COLORADO SPRINGS, Colo. -- Olympic athletes who suffer concussions should wait four days before resuming practice and six days before resuming game action, according to international standards endorsed by the U.S. Olympic Committee and prescribed for Olympic national governing bodies.
The "Sport Concussion Assessment Tool," invented by international experts in 2005 and updated in 2008, determines whether an injured athlete has suffered a concussion, with an evaluation of symptoms, cognitive assessments and a battery of physical examinations.
For athletes 10 and older, the concussion test, recommended by the International Olympic Committee, uses a mathematical formula to decipher how an athlete feels after an on-the-field incident, with numerical ratings for side effects including headaches, confusion and irritability. Athletes also are graded based upon eye response, verbal response and motor response, and they're subject to balance tests and upper-limb tests to gauge coordination.
For the cognitive part, athletes are asked easy questions. "Who scored last in this match?" is one. "Did your team win the last game?" is another. Then they're asked to recite words read in a grouping -- one set consists of "candle, paper, sugar, sandwich, wagon." And the test ends with number strings recited backward and the months recited in reverse order.
"Concussion can be exhibited in many different ways," said Bill Moreau, who has served as director of sports medicine clinics for the Colorado Springs-based USOC since 2009. "It's not just a loss of consciousness.
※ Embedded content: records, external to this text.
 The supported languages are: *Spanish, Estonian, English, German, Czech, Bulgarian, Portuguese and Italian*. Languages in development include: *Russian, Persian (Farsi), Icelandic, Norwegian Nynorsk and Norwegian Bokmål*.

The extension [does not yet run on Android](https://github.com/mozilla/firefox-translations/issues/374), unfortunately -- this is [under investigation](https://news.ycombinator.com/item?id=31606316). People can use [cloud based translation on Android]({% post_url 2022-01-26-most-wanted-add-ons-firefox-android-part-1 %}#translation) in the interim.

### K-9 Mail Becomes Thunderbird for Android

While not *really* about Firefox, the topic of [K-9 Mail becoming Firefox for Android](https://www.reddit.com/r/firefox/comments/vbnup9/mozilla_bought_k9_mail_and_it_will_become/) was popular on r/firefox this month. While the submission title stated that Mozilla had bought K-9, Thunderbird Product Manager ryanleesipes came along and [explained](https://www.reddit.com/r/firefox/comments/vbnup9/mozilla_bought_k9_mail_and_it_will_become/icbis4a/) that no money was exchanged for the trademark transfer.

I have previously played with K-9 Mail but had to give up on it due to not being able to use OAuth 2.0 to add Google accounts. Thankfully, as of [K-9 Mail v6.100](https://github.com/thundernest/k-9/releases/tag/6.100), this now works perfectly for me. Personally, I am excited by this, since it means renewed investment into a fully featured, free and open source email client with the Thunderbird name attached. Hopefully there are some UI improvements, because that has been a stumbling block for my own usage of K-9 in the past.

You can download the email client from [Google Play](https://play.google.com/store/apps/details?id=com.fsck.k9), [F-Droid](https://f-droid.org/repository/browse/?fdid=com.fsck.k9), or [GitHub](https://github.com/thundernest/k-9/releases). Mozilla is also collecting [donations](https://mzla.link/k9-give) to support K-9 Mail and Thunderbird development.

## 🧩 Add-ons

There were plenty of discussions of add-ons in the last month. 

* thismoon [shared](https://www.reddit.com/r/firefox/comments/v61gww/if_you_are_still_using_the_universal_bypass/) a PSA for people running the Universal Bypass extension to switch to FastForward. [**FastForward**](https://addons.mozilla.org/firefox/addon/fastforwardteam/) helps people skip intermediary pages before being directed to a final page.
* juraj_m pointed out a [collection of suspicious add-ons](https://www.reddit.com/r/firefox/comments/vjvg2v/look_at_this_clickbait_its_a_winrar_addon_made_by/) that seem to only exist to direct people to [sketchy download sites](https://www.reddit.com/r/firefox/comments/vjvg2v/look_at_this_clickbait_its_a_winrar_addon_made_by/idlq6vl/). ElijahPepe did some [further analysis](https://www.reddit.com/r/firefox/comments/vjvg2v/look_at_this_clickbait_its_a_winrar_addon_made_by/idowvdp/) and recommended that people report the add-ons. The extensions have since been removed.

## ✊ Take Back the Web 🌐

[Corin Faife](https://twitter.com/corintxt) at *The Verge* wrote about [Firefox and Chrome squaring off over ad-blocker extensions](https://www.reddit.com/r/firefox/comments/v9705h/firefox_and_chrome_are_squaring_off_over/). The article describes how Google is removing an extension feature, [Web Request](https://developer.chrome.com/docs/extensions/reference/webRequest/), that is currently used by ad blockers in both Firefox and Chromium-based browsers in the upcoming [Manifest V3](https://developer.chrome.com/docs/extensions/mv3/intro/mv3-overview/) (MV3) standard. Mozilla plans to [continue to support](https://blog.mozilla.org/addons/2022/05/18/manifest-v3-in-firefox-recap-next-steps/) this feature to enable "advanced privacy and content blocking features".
It could be a loss of memory, a loss of balance, the inability to concentrate. ... Every concussion needs to be recognized as a brain injury."
Guidelines state that athletes must rest the day after a concussion, partake in light aerobic exercise on the second day, perform sport-specific exercise on the third day, participate in non-contact training drills on the fourth day and participate in full-contact training after medical clearance on the fifth day. A return to competition is permitted on the sixth day.
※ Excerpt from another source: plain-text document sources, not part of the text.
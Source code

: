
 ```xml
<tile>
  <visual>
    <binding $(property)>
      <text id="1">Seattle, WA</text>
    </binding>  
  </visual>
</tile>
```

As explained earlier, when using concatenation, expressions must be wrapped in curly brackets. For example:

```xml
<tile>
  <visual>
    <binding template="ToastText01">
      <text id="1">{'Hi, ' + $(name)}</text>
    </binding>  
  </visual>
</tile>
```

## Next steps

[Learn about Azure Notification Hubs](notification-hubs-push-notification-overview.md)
It's a drawn-out process that creates frustration for athletes during major events, like the Olympics and the world championships. That's why some athletes (in an attempt to stay on the field) don't disclose their symptoms. "That's definitely true," Moreau said, adding that his research has shown concussions are "multifold underreported throughout sport."
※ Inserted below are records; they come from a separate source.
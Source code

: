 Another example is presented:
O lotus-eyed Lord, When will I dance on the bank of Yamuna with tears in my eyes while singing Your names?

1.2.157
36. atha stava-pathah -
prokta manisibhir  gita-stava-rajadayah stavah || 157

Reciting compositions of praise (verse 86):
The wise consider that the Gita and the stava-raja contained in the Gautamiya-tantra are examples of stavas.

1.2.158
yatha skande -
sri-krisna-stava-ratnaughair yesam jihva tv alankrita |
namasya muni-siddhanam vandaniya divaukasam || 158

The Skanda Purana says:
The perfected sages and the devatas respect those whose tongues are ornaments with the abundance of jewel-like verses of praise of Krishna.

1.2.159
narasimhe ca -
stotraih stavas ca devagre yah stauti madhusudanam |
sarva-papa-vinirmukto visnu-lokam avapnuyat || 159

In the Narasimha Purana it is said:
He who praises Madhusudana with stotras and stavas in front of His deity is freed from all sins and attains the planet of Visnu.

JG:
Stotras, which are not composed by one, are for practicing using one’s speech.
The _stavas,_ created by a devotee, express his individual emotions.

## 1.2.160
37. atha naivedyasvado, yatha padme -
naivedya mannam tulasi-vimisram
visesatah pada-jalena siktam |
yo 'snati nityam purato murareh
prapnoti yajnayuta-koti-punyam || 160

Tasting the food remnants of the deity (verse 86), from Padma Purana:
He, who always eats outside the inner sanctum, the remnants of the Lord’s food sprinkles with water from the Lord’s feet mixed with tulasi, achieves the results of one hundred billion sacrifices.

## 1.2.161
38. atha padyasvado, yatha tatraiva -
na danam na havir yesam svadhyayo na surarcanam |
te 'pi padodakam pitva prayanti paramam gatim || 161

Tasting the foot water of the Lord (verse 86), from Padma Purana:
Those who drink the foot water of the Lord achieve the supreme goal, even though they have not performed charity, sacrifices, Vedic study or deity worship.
"If you have a concussion," Moreau said, "and it is not resolved and you sustain a second concussion, the effects are usually amplified. And you would be at much greater risk for sustaining a more dangerous injury. ... We work hard on educating all of our athletes."
A former Iowa chiropractor, Moreau leads a staff of 12 employees in the sports medicine clinics at the Olympic Training Center and at USOC-operated training facilities in Chula Vista, Calif., and Lake Placid, N.Y. He has managed more than 1,000 concussions in 25 years as a physician, and he concedes that "concussion management and guidelines are in transition. Best practices from even three years ago are already out of date and changing."
"The science isn't really hard yet," Moreau said. "It's still developing." The most drastic alteration in recent years? "The individual is treated as an individual," he said. "There are so many variables. For instance, a young person isn't the same as an adult."
Moreau will speak July 23 at a USOC sports medicine symposium on concussions at the OTC, planning on revealing statistics that display the highest incidence of concussions in collision sports, such as football, ice hockey, boxing, rugby and taekwondo. Concussions also can occur in sports in which contact isn't a necessity, like synchronized swimming, Moreau warned, "because they're so close together. They actually kick each other."
"Concussion is not just football and hockey," he said. "Any sport can have a concussion."